*TASK*: Among the lines of data below, reproduce only those from the one with "调整好后的界面如下图所示，可" through the one with "The year is", exactly as they stand, both ends included.

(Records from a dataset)
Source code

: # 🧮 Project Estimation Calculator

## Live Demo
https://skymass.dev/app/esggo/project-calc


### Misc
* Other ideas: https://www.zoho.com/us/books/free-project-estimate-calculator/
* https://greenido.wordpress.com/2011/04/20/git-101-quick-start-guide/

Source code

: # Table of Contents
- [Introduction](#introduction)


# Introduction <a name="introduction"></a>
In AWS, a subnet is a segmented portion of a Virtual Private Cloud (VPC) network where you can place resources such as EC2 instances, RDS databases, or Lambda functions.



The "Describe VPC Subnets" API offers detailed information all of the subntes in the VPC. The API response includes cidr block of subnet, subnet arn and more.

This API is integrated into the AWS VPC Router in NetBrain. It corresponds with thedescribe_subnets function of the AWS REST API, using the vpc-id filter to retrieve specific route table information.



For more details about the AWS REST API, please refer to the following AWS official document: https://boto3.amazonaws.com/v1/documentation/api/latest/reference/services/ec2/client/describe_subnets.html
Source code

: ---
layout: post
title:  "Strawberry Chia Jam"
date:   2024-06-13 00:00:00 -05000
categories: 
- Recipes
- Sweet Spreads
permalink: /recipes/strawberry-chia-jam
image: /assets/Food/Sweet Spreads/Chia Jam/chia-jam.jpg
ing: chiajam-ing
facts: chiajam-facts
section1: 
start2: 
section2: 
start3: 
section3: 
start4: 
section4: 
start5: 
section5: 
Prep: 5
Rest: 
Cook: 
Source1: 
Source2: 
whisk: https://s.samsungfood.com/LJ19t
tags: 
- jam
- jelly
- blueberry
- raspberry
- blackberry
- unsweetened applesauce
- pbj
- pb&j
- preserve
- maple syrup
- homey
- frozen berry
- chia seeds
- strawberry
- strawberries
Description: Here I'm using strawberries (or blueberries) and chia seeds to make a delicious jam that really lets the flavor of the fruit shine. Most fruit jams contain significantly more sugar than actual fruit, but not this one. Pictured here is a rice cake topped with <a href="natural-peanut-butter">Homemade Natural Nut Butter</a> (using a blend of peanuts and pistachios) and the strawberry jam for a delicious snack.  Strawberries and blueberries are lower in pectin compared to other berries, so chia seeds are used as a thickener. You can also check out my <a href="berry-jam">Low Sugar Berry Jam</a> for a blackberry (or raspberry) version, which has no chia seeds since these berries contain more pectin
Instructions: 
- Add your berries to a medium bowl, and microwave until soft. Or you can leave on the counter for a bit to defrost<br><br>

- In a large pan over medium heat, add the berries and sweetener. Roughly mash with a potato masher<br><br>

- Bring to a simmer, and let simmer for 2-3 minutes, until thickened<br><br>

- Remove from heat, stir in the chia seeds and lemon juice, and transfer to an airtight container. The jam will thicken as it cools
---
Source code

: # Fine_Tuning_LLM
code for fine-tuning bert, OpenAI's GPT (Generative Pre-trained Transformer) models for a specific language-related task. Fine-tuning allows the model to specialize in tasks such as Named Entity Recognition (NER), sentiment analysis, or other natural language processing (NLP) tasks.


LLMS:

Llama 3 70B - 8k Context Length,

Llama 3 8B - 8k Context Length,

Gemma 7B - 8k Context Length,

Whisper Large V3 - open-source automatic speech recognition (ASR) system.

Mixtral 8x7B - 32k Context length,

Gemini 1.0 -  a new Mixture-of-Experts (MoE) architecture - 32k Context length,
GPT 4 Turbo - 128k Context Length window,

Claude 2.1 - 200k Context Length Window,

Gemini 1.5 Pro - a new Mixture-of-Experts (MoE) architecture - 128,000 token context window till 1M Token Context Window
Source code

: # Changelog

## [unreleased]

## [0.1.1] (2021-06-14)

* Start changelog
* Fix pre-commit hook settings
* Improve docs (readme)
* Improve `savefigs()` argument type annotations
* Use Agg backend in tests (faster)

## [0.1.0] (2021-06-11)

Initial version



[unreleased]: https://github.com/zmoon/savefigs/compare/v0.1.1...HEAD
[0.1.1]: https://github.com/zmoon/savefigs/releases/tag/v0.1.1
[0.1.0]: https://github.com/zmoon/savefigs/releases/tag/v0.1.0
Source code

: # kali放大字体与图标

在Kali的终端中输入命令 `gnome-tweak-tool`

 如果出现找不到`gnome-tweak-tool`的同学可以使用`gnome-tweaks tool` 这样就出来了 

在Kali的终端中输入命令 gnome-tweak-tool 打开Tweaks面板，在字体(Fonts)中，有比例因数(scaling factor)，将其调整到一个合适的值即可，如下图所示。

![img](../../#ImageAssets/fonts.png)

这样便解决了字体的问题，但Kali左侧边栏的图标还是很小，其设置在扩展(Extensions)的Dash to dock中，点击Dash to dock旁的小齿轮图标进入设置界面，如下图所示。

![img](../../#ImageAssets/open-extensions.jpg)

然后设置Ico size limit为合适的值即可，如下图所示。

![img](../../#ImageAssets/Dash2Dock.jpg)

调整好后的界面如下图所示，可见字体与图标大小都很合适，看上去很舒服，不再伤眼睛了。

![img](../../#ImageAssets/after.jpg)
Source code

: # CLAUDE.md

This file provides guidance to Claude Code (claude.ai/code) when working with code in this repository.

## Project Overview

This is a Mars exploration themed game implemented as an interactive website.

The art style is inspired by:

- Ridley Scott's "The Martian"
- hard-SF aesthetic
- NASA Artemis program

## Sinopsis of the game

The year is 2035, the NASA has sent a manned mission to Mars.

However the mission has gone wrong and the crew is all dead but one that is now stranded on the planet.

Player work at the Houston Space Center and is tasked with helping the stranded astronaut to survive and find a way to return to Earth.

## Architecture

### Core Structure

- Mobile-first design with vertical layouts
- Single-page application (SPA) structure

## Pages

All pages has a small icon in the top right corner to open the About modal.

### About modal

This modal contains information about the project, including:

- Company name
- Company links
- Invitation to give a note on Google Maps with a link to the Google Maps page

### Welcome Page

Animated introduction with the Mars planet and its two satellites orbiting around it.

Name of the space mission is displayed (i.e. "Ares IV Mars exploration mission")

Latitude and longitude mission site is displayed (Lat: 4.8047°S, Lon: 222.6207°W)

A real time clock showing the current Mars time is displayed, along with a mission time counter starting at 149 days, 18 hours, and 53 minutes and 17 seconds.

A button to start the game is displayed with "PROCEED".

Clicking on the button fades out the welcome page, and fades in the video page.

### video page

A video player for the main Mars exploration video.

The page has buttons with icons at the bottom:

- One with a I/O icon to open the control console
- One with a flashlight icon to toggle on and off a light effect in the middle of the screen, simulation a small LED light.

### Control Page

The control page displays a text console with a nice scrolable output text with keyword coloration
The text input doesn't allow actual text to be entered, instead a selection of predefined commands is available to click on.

*FINISHED TASK*:
调整好后的界面如下图所示，可见字体与图标大小都很合适，看上去很舒服，不再伤眼睛了。

![img](../../#ImageAssets/after.jpg)
Source code

: # CLAUDE.md

This file provides guidance to Claude Code (claude.ai/code) when working with code in this repository.

## Project Overview

This is a Mars exploration themed game implemented as an interactive website.

The art style is inspired by:

- Ridley Scott's "The Martian"
- hard-SF aesthetic
- NASA Artemis program

## Sinopsis of the game

The year is 2035, the NASA has sent a manned mission to Mars.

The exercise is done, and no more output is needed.